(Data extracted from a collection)
• • • •

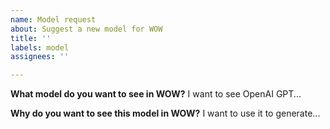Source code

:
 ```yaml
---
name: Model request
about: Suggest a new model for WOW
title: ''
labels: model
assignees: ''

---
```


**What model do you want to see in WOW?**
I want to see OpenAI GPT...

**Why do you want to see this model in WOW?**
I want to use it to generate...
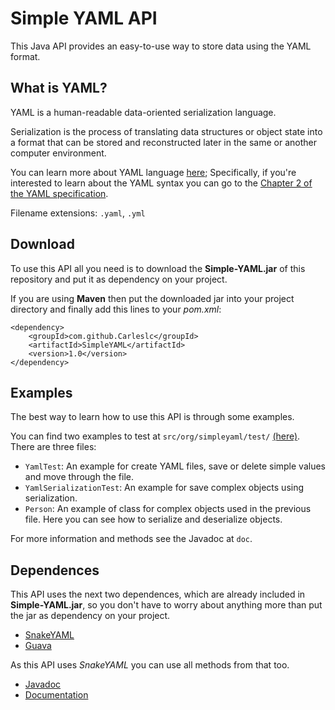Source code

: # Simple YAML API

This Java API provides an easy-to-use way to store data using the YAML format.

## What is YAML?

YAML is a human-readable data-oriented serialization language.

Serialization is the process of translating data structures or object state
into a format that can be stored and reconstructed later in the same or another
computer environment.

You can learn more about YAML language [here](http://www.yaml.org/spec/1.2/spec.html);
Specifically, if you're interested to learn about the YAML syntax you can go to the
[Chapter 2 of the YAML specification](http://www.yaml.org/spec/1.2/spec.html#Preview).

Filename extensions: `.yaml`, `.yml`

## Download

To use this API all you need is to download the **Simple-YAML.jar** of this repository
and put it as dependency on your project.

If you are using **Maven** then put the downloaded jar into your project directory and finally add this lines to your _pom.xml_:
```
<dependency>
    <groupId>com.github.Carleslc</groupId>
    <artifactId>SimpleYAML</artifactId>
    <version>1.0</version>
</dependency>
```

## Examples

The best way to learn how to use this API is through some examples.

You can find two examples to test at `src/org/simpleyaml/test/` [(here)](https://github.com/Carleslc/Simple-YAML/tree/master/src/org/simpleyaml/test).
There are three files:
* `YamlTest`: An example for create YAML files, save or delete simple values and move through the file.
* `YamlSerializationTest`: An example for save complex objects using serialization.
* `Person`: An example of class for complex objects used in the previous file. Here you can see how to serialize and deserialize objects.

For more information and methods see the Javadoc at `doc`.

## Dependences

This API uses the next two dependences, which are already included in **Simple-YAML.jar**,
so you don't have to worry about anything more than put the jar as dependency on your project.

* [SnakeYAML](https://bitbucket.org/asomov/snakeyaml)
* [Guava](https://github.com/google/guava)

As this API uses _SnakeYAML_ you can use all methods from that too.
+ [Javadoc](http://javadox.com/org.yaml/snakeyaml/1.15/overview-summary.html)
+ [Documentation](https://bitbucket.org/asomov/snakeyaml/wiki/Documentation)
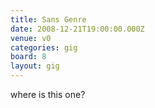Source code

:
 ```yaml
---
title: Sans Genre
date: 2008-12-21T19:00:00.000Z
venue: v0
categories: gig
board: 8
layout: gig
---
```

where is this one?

• • • •

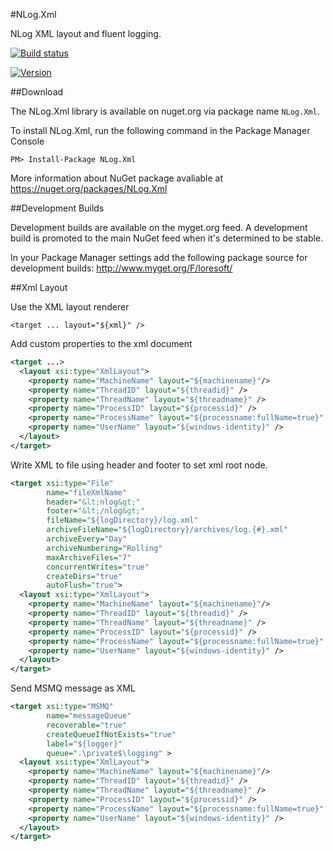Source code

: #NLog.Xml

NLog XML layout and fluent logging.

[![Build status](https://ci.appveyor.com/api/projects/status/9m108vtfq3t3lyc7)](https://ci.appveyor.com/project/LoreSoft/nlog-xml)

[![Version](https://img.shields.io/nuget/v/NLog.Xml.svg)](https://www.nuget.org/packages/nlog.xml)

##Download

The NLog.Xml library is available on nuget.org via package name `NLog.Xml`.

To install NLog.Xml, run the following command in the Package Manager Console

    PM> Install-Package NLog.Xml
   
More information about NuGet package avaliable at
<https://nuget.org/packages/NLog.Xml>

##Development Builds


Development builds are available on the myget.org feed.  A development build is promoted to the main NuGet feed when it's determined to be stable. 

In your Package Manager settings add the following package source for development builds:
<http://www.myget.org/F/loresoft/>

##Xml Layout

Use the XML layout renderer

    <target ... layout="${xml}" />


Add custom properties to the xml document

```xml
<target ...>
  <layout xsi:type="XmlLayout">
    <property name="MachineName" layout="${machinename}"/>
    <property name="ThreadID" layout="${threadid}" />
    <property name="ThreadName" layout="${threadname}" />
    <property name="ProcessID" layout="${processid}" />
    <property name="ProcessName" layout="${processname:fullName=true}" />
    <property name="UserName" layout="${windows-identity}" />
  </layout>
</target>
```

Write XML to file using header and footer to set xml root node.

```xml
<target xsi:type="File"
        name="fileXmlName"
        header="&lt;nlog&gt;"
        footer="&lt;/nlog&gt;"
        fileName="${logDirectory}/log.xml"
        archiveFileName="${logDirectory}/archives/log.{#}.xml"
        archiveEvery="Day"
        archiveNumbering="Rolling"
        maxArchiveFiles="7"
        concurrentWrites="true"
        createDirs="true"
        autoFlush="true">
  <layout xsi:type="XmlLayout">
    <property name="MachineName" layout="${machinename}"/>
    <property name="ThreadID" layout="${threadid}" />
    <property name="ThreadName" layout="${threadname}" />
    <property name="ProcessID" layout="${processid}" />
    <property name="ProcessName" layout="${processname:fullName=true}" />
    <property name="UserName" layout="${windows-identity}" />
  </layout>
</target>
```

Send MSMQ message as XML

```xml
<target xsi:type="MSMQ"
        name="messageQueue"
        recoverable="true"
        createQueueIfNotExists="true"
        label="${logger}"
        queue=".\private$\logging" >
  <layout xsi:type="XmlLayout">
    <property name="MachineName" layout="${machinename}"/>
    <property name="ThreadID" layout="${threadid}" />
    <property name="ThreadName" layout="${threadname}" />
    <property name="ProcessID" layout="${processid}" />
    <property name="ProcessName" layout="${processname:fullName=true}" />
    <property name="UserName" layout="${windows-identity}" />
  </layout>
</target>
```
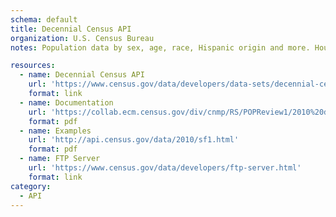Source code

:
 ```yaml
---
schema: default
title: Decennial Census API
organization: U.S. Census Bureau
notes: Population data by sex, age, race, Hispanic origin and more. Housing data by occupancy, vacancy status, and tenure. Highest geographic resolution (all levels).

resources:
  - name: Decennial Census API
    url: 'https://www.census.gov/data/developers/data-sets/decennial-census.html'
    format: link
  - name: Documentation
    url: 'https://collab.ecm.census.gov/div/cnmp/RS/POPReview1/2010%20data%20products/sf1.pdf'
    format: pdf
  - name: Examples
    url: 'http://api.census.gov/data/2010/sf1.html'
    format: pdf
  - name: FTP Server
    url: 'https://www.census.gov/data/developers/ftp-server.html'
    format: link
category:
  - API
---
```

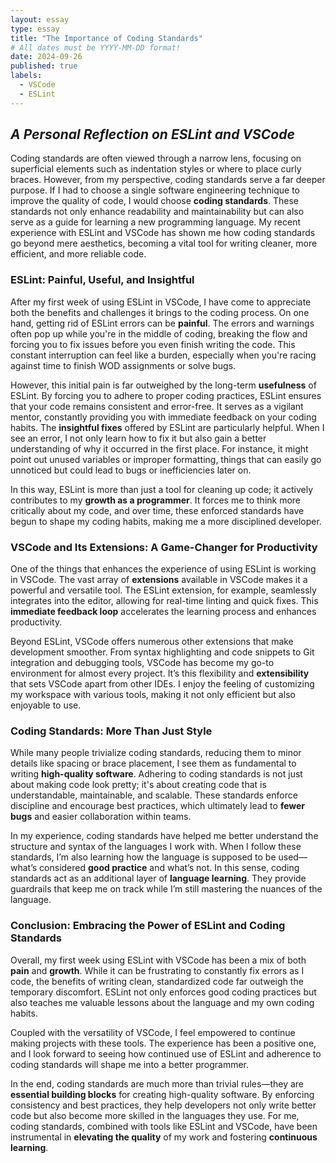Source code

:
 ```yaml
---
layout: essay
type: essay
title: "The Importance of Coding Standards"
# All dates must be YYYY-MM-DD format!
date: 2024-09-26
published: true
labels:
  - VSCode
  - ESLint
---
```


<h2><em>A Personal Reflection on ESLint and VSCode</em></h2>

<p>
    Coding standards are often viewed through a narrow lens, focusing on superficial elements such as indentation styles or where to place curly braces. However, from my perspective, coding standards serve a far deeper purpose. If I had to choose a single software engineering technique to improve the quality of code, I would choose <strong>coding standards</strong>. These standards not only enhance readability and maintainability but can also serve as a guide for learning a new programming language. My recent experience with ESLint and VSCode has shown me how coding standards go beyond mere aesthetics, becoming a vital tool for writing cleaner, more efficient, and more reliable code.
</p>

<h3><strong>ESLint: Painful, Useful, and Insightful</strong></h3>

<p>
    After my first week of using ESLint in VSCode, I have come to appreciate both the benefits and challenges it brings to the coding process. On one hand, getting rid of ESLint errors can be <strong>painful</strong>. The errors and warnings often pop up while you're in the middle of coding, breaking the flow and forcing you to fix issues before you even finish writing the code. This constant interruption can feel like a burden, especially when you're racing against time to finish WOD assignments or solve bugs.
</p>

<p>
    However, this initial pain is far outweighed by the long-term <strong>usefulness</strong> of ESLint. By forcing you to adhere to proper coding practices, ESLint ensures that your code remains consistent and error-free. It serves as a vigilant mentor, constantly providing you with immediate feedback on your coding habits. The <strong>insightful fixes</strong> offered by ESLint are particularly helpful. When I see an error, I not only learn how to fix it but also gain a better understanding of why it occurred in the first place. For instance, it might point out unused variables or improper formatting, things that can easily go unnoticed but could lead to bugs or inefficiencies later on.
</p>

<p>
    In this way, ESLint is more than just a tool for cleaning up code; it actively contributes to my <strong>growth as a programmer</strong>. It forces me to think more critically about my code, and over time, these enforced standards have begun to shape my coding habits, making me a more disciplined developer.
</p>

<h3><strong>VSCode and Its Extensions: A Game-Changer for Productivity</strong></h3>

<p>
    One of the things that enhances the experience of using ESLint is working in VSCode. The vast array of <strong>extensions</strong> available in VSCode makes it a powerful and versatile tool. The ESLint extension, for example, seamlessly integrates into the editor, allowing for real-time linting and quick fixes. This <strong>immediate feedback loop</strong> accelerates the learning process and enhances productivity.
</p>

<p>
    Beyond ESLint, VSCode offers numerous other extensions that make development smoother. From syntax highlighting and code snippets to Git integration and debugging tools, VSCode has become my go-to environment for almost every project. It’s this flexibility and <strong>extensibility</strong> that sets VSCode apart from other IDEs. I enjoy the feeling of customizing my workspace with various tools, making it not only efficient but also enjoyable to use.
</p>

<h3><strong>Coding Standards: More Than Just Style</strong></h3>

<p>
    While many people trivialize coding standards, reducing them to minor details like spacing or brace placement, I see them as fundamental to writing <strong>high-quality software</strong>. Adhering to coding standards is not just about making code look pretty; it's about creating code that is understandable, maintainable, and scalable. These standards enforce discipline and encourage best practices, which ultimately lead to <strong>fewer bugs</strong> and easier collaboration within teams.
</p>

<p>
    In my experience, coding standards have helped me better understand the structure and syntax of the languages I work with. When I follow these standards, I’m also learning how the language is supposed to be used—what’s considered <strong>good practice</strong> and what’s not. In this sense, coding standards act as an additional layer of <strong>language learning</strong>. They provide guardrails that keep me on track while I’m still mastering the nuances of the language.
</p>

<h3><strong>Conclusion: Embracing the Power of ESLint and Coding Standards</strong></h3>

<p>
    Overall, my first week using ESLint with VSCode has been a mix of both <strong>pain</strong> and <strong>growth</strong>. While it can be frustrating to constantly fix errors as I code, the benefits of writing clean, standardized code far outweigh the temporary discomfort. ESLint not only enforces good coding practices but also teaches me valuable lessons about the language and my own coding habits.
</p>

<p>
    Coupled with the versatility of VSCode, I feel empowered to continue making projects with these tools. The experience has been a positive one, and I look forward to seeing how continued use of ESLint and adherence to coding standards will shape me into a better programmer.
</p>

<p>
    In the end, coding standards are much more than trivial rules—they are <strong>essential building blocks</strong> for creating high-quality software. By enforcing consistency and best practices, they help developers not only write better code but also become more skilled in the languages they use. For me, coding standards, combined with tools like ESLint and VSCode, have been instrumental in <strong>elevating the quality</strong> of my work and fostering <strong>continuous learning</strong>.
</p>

• • • •

ACTIVITY: Copy each line of the data that contains the word "both", leaving the other lines out.

RESPONSE BOX:
    After my first week of using ESLint in VSCode, I have come to appreciate both the benefits and challenges it brings to the coding process. On one hand, getting rid of ESLint errors can be <strong>painful</strong>. The errors and warnings often pop up while you're in the middle of coding, breaking the flow and forcing you to fix issues before you even finish writing the code. This constant interruption can feel like a burden, especially when you're racing against time to finish WOD assignments or solve bugs.
    Overall, my first week using ESLint with VSCode has been a mix of both <strong>pain</strong> and <strong>growth</strong>. While it can be frustrating to constantly fix errors as I code, the benefits of writing clean, standardized code far outweigh the temporary discomfort. ESLint not only enforces good coding practices but also teaches me valuable lessons about the language and my own coding habits.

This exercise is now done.